L’histoire se veut une métaphore de la chute de la chrétienté, en écho à l’Apocalypse de St Jean (XXe chant) :
« Le temps des mille ans s’achève. Voilà que sortent les nations qui sont aux quatre coins de la Terre et qui égalent en nombre le sable de la mer. Elles partiront en expédition sur la surface de la Terre, elles investiront le camp des Saints et la Ville bien-aimée. »

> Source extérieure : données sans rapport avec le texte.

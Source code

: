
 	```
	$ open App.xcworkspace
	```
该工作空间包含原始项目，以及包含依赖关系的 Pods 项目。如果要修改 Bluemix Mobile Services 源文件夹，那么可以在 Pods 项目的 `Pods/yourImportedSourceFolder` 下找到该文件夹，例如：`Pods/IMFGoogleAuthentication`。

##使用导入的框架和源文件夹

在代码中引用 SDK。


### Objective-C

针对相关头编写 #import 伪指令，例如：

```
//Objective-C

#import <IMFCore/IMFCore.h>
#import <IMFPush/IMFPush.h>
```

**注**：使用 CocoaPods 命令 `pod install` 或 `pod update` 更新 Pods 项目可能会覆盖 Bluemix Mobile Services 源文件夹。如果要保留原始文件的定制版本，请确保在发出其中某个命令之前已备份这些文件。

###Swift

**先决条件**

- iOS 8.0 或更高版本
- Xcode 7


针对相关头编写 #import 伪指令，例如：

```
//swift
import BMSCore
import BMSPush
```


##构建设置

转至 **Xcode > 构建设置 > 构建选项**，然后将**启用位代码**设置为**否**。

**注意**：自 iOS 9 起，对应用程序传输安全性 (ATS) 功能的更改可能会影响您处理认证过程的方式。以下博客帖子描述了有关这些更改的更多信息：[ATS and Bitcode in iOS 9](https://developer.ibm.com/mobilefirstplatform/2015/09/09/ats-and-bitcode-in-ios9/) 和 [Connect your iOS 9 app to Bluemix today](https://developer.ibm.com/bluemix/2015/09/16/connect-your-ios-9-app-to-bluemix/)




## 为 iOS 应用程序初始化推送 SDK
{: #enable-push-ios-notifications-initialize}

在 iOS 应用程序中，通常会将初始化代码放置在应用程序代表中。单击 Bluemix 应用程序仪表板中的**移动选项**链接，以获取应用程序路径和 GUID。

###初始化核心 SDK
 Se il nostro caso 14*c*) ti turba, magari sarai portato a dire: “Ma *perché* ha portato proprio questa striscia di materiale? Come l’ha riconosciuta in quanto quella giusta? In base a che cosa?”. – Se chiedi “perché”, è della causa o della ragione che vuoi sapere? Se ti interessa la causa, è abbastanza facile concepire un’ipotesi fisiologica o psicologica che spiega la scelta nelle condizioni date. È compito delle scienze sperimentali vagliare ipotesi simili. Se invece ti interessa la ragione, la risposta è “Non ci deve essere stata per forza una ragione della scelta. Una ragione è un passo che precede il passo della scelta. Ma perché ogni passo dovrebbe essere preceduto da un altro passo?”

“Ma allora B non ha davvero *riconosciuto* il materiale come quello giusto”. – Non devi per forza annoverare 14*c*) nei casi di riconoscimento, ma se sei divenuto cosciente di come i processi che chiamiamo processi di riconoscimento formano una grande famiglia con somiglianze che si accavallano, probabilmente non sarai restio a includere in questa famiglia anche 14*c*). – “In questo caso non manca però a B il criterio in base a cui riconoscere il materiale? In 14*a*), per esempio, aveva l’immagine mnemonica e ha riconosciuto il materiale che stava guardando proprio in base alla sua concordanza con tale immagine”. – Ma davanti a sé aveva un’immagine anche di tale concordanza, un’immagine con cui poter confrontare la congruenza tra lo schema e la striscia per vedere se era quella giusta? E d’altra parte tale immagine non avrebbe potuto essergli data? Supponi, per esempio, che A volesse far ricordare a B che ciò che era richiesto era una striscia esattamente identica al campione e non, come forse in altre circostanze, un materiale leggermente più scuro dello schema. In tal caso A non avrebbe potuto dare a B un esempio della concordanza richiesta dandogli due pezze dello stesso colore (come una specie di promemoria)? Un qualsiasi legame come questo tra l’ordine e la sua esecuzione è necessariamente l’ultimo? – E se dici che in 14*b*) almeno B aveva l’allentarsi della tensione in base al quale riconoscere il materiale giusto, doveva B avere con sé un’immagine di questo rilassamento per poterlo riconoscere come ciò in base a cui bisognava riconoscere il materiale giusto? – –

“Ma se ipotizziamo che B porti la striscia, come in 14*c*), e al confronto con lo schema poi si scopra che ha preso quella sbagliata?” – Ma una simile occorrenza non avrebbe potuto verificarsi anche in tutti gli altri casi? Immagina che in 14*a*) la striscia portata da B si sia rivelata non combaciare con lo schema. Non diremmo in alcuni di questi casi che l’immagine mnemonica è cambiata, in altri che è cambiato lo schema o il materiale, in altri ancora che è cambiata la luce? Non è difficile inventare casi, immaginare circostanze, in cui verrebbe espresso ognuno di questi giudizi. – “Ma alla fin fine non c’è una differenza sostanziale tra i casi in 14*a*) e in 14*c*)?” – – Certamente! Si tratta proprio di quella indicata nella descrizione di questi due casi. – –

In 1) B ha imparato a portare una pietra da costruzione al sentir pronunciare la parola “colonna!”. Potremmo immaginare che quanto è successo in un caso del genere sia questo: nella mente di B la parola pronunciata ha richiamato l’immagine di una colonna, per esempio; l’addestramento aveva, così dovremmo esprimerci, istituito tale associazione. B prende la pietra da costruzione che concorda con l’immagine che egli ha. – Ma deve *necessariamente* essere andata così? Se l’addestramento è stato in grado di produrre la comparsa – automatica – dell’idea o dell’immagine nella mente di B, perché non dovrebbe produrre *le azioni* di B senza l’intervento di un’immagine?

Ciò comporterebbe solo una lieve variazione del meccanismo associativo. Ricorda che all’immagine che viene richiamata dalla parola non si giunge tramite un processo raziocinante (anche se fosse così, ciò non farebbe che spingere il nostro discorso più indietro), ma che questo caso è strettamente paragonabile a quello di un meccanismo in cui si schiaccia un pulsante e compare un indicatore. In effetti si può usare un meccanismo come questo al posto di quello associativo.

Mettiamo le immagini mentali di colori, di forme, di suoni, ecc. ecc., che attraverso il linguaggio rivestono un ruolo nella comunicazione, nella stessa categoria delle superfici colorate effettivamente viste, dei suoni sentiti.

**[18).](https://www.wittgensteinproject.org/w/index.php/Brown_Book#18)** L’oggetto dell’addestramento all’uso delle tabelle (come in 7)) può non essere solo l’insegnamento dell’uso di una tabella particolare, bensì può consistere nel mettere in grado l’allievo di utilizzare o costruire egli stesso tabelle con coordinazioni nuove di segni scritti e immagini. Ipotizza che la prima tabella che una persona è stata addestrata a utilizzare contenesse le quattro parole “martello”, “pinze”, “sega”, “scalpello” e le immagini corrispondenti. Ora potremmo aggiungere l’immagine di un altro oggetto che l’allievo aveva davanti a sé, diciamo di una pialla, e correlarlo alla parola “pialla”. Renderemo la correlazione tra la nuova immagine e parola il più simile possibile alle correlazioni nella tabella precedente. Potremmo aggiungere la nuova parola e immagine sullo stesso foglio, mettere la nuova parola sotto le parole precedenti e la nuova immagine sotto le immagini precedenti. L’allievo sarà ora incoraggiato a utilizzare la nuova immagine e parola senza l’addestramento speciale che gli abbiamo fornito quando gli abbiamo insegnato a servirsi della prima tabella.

La tentation est grande, et l'auteur lui-même ne s'en prive pas dans sa préface, de considérer son oeuvre comme prophétique. S'agit-il d'une prémonition du Choc des Civilisations de Samuel P. Huntington ? On ne voit pas en quoi : l'essai du professeur américain n'évoque pas le remplacement d'une civilisation par une autre, et constate les difficultés d'une civilisation à accepter en son sein l'expression d'une autre civilisation portée par ses propres immigrés. Or s'il y a "choc", chez Raspail, c'est pour décrire l'afflux massif de hordes d'étrangers qui n'ont rien à voir avec les différentes vagues d'immigrations qu'a connue la France.
Métaphore, dira-t-on : je veux bien, mais il faut choisir. Si c'est une métaphore, la prémonition tombe. L'esprit de cette invasion métaphorique ne rejoint pas la thèse de l'Américain, sauf sur le plus petit dénominateur commun, qui est qu'un changement de civilisation - pour un pays ou un homme - est impossible. L'idée, discutable, existe - mais elle ne date ni de Huntington, ni de Raspail, ni même de leur bisaïeul, puisqu'elle fonde le Romantisme allemand.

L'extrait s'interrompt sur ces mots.